What is expected =
Reproduce, exactly and only, the lines of the data that follows from the one containing "## 📌 Endpoint" down to the one containing "Abstractions for working with hashes.", without pictures.

Exercise data =
★ ★ ★ ★ ★
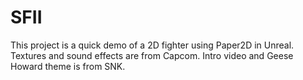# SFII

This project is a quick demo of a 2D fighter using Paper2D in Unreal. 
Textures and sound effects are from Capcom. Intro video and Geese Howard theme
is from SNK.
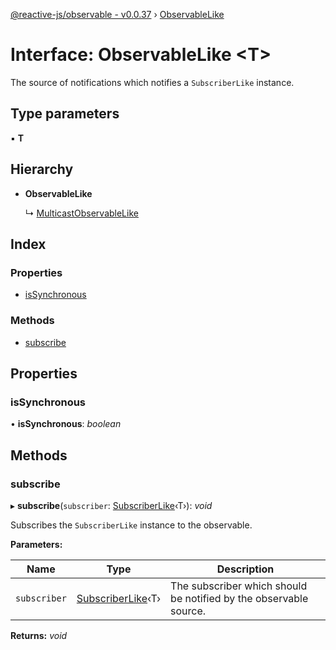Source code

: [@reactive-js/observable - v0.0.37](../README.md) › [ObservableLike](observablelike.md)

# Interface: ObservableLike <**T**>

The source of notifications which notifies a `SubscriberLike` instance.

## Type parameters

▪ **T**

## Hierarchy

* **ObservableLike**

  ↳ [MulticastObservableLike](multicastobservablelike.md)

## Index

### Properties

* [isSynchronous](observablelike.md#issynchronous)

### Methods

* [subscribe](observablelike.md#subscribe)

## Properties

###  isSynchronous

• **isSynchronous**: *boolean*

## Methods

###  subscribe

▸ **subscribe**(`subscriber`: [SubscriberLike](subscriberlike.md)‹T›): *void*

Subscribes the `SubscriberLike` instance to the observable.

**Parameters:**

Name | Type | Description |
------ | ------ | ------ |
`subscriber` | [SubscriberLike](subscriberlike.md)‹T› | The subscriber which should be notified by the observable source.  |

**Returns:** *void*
★ ★ ★ ★ ★
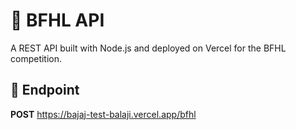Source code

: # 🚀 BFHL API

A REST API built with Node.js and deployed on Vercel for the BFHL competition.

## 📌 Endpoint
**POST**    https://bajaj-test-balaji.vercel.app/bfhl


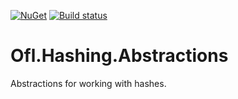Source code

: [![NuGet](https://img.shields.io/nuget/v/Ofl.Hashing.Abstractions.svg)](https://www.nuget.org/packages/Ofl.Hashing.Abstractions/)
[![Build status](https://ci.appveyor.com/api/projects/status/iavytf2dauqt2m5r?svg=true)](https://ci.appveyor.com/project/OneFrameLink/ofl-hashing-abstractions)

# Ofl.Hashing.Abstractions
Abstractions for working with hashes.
★ ★ ★ ★ ★
Task result =
## 📌 Endpoint
**POST**    https://bajaj-test-balaji.vercel.app/bfhl


Source code

: [![NuGet](https://img.shields.io/nuget/v/Ofl.Hashing.Abstractions.svg)](https://www.nuget.org/packages/Ofl.Hashing.Abstractions/)
[![Build status](https://ci.appveyor.com/api/projects/status/iavytf2dauqt2m5r?svg=true)](https://ci.appveyor.com/project/OneFrameLink/ofl-hashing-abstractions)

# Ofl.Hashing.Abstractions
Abstractions for working with hashes.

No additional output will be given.